The bagpipes grew louder the nearer I made it to the central tourist area until I rounded a corner. There before me was a piper in full Scottish regalia piping out his heart to the small crowd of tourists.

And while the intellectual part of me understands that the piper was piping specifically because of the tourists—because what normal person would wake up thinking, “Gee, perhaps I’ll put on this outfit and jam by the single most touristy spot in town”—it didn’t detract from the cool factor. Bagpipes are one of those instruments that most people (outside of Scotland for sure) rarely hear live. And that’s a shame because it’s beautiful.

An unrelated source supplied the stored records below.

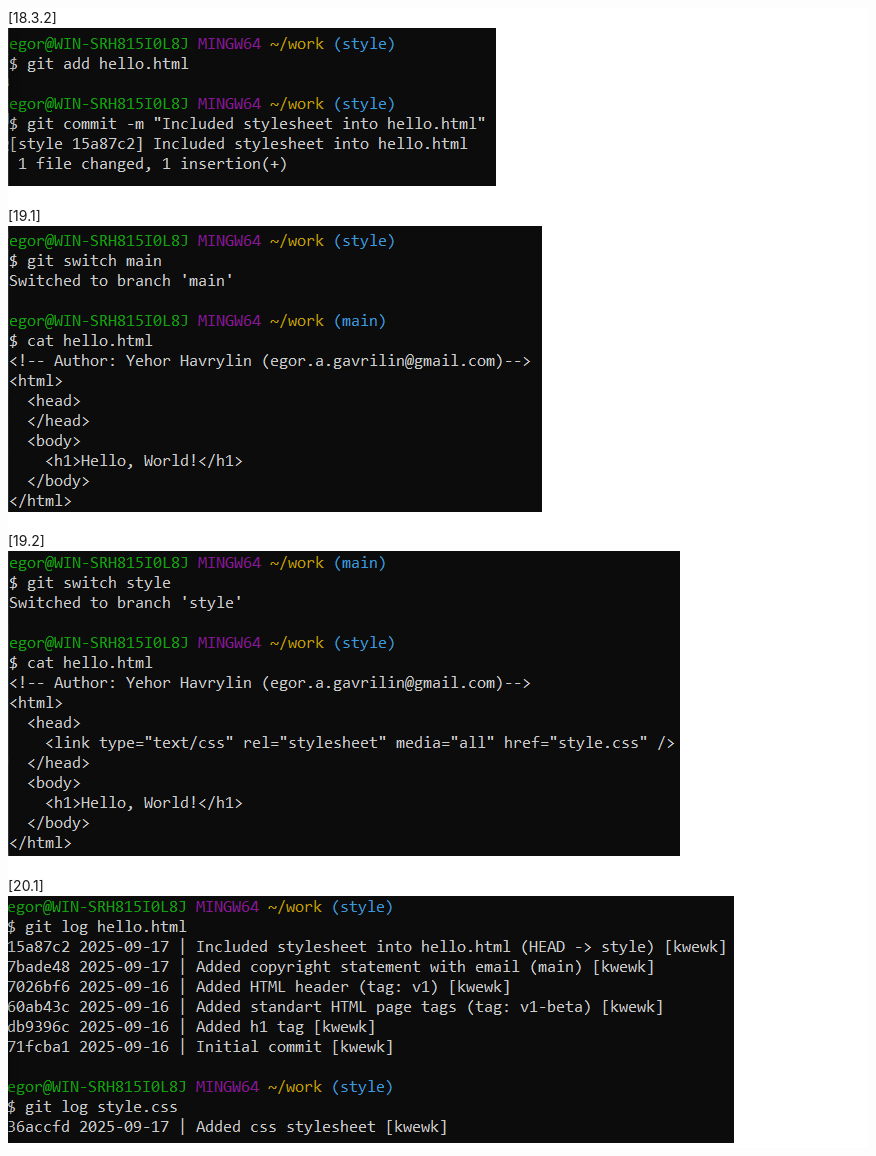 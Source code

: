 [18.3.2]  
![18.3.2](screenshots/18.3.2.png)  

[19.1]  
![19.1](screenshots/19.1.png)  

[19.2]  
![19.2](screenshots/19.2.png)  

[20.1]  
![20.1](screenshots/20.1.png)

I settled into a cozy spot on the grass near the bagpiper, content to much on an apple and listen to him play. Tourists ebbed and flowed past the piper, many snapping photos and tossing him a few coins before heading to the locks and shops and pubs lining the canal.

During one of his breaks, the bagpiper introduced himself to me as Spud—I would come to learn that he is a well-known bagpiper! We got to chatting and Spud felt the way many feel upon learning I am a born and raised Floridian: bewildered that I lived in such densely layered heat and humidity. I continued listening and relaxing—at least until Spud slipped in a couple of American nursery songs into his next set! That had my head whipping up, laughter bubbling out. Hearing “Skip to my Lou,” “Clementine,” and other such songs from his bagpipes seemed both anachronistic and highly amusing!

Spud plays bagpipes regularly in Fort Augustus, most every day during the high season, so throughout the week I often aimed a friendly wave in his direction as I made my way to the tiny multi-purpose grocery store/café/ restaurant to pick up dinner fixings. And on my last day, I spent several hours listening and relaxing while waiting for my bus out of town, which is how I ended up in the hitchhiking debacle!

Debacle aside, the interactions with Spud, the grocery store owner, and others is an aspect I simply love about small towns all over the world. Fort Augustus is one; I loved Český Krumlov most recently, and long before that I stayed an extra week in Luang Prabang just to soak in the good vibes. Staying a bit longer than the “must-see” things require lends new dimensions to what can seem touristy and one-dimensional.